The 21st Century may be American after all, just like the last.

Given that rising power, the United States might in the position to risk of going full speed down the regime change road. If, after all, the Islamists prove recalcitrant, then a newly-muscular America will have the muscle to show them what’s what. Or perhaps it might simply decide that the region is no longer critical after all; that the Palestinian state question has become moot; and that the best policy to buy a very large supply of popcorn and watch unfolding events from a distance.

If Evans-Pritchard is right, then the Obama administration must even now be in a state of mental confusion. It will have been wrong on two of its major 2008 policy assumptions: maybe regime change, not grand bargains lie in the future of the Middle East and second, perhaps America was not in long term decline, but on the contrary, in strategic ascent.
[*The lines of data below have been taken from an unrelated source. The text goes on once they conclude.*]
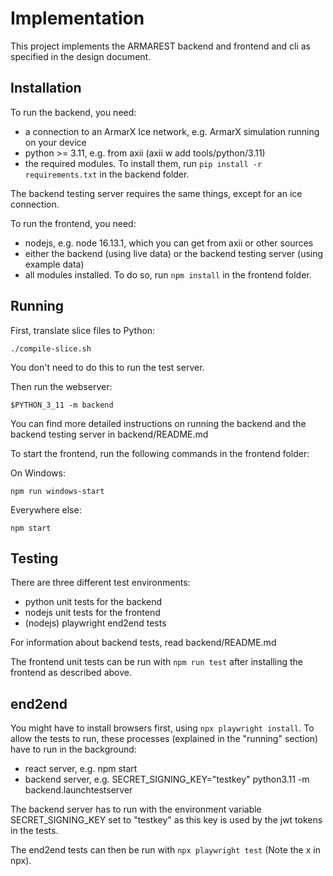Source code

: # Implementation

This project implements the ARMAREST backend and frontend and cli as specified in the design document.

## Installation

To run the backend, you need:

-   a connection to an ArmarX Ice network, e.g. ArmarX simulation running on your device
-   python >= 3.11, e.g. from axii (axii w add tools/python/3.11)
-   the required modules. To install them, run `pip install -r requirements.txt` in the backend folder.

The backend testing server requires the same things, except for an ice connection.

To run the frontend, you need:

-   nodejs, e.g. node 16.13.1, which you can get from axii or other sources
-   either the backend (using live data) or the backend testing server (using example data)
-   all modules installed. To do so, run `npm install` in the frontend folder.

## Running

First, translate slice files to Python:

```
./compile-slice.sh
```

You don't need to do this to run the test server.

Then run the webserver:

```
$PYTHON_3_11 -m backend
```

You can find more detailed instructions on running the backend and the backend testing server in backend/README.md

To start the frontend, run the following commands in the frontend folder:

On Windows:

```
npm run windows-start
```

Everywhere else:

```
npm start
```

## Testing

There are three different test environments:
- python unit tests for the backend
- nodejs unit tests for the frontend
- (nodejs) playwright end2end tests

For information about backend tests, read backend/README.md

The frontend unit tests can be run with `npm run test` after installing the frontend as described above.

## end2end

You might have to install browsers first, using `npx playwright install`.
To allow the tests to run, these processes (explained in the "running" section) have to run in the background:
- react server, e.g. npm start
- backend server, e.g. SECRET_SIGNING_KEY="testkey" python3.11 -m backend.launchtestserver

The backend server has to run with the environment variable SECRET_SIGNING_KEY set to "testkey" as this key is used by the jwt tokens in the tests.

The end2end tests can then be run with `npx playwright test` (Note the x in npx).
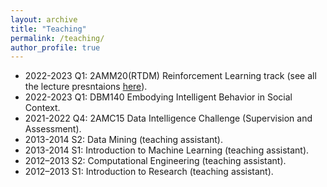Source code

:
 ```yaml
---
layout: archive
title: "Teaching"
permalink: /teaching/
author_profile: true
---
```


* 2022-2023 Q1: 2AMM20(RTDM) Reinforcement Learning track (see all the lecture presntaions [here]()).
* 2022-2023 Q1: DBM140 Embodying Intelligent Behavior in Social Context.
* 2021-2022 Q4: 2AMC15 Data Intelligence Challenge (Supervision and Assessment).
* 2013-2014 S2: Data Mining (teaching assistant).
* 2013-2014 S1: Introduction to Machine Learning (teaching assistant).
* 2012–2013 S2: Computational Engineering (teaching assistant).
* 2012–2013 S1: Introduction to Research (teaching assistant).
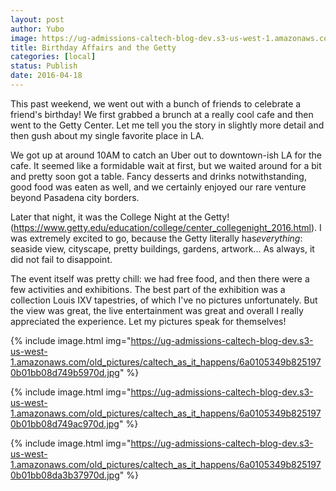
 ```yaml
---
layout: post
author: Yubo
image: https://ug-admissions-caltech-blog-dev.s3-us-west-1.amazonaws.com/old_pictures/caltech_as_it_happens/6a0105349b8251970b01b8d1bd474c970c.jpg
title: Birthday Affairs and the Getty 
categories: [local]
status: Publish
date: 2016-04-18
---
```


This past weekend, we went out with a bunch of friends to celebrate a friend's birthday! We first grabbed a brunch at a really cool cafe and then went to the Getty Center. Let me tell you the story in slightly more detail and then gush about my single favorite place in LA.

We got up at around 10AM to catch an Uber out to downtown-ish LA for the cafe. It seemed like a formidable wait at first, but we waited around for a bit and pretty soon got a table. Fancy desserts and drinks notwithstanding, good food was eaten as well, and we certainly enjoyed our rare venture beyond Pasadena city borders.

Later that night, it was the College Night at the Getty! (https://www.getty.edu/education/college/center_collegenight_2016.html). I was extremely excited to go, because the Getty literally has*everything*: seaside view, cityscape, pretty buildings, gardens, artwork... As always, it did not fail to disappoint.

The event itself was pretty chill: we had free food, and then there were a few activities and exhibitions. The best part of the exhibition was a collection Louis IXV tapestries, of which I've no pictures unfortunately. But the view was great, the live entertainment was great and overall I really appreciated the experience. Let my pictures speak for themselves!


{% include image.html img="https://ug-admissions-caltech-blog-dev.s3-us-west-1.amazonaws.com/old_pictures/caltech_as_it_happens/6a0105349b8251970b01bb08d749b5970d.jpg" %}

{% include image.html img="https://ug-admissions-caltech-blog-dev.s3-us-west-1.amazonaws.com/old_pictures/caltech_as_it_happens/6a0105349b8251970b01bb08d749ac970d.jpg" %}

{% include image.html img="https://ug-admissions-caltech-blog-dev.s3-us-west-1.amazonaws.com/old_pictures/caltech_as_it_happens/6a0105349b8251970b01bb08da3b37970d.jpg" %}
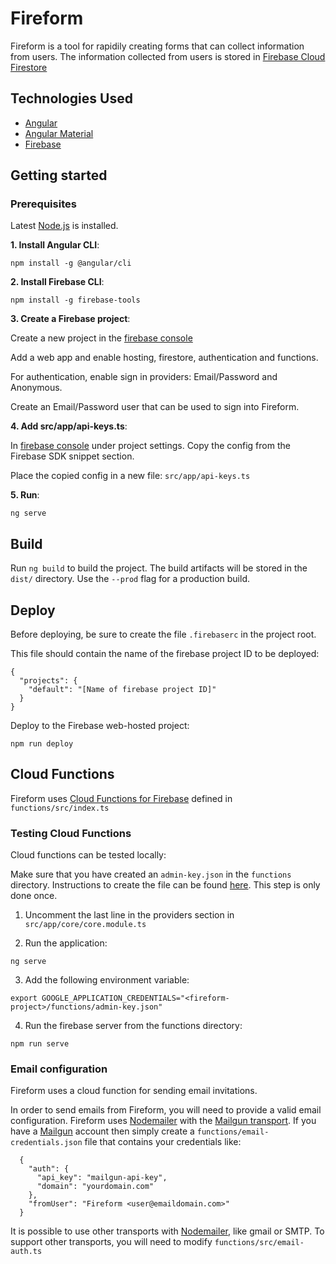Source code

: # Fireform

Fireform is a tool for rapidily creating forms that can collect information from users.  The information collected from users is stored in [Firebase Cloud Firestore](https://firebase.google.com/docs/firestore)

## Technologies Used

- [Angular](https://angular.io/)
- [Angular Material](https://material.angular.io/)
- [Firebase](https://firebase.google.com/)

## Getting started

### Prerequisites

Latest [Node.js](https://www.nodejs.org/) is installed.

**1. Install Angular CLI**:
```
npm install -g @angular/cli
```
**2. Install Firebase CLI**:
```
npm install -g firebase-tools
```
**3. Create a Firebase project**:

Create a new project in the [firebase console](https://console.firebase.google.com/)

Add a web app and enable hosting, firestore, authentication and functions.

For authentication, enable sign in providers: Email/Password and Anonymous.

Create an Email/Password user that can be used to sign into Fireform.

**4. Add src/app/api-keys.ts**:

In [firebase console](https://console.firebase.google.com/) under project settings. Copy the config from the Firebase SDK snippet section.

Place the copied config in a new file: `src/app/api-keys.ts`

**5. Run**:
```
ng serve
```
## Build

Run `ng build` to build the project. The build artifacts will be stored in the `dist/` directory. Use the `--prod` flag for a production build.

## Deploy

Before deploying, be sure to create the file `.firebaserc` in the project root.

This file should contain the name of the firebase project ID to be deployed:  

```
{
  "projects": {
    "default": "[Name of firebase project ID]"
  }
}
```

Deploy to the Firebase web-hosted project:

```
npm run deploy
```

## Cloud Functions

Fireform uses [Cloud Functions for Firebase](https://firebase.google.com/docs/functions) defined in `functions/src/index.ts`

### Testing Cloud Functions

Cloud functions can be tested locally:

Make sure that you have created an `admin-key.json` in the `functions` directory.  Instructions to create the file can be found [here](https://firebase.google.com/docs/admin/setup). This step is only done once.

1. Uncomment the last line in the providers section in `src/app/core/core.module.ts`

2. Run the application:
```
ng serve
```

3. Add the following environment variable:

```
export GOOGLE_APPLICATION_CREDENTIALS="<fireform-project>/functions/admin-key.json"
```

4. Run the firebase server from the functions directory:
```
npm run serve
```

### Email configuration

Fireform uses a cloud function for sending email invitations.

In order to send emails from Fireform, you will need to provide a valid email configuration.  Fireform uses [Nodemailer](https://nodemailer.com/) with the [Mailgun transport](https://www.npmjs.com/package/nodemailer-mailgun-transport).  If you have a [Mailgun](https://www.mailgun.com/homepage/) account then simply create a `functions/email-credentials.json` file that contains your credentials like:
```
  {
    "auth": {
      "api_key": "mailgun-api-key",
      "domain": "yourdomain.com"
    },
    "fromUser": "Fireform <user@emaildomain.com>"
  }
```

It is possible to use other transports with [Nodemailer](https://nodemailer.com/), like gmail or SMTP.  To support other transports, you will need to modify `functions/src/email-auth.ts`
The thrashings of the State Department in the Middle are merely the shudders of its policy being thrown forcibly into reverse. But if the Obama administration is being forced to come to accept the ruin of its foreign policy assumptions, it has still not recognized the collapse of its domestic economic assumptions. It continues to behave as if the European welfare model were the wave of the future instead of a relic of the past. It continues to conduct itself as if America could not develop its energy resources. The Obama administration has not yet shoved the domestic political gearbox into reverse. On the day its representatives meet with Tea Party representatives with the same openness that it has shown Islamists then the about-face will be general.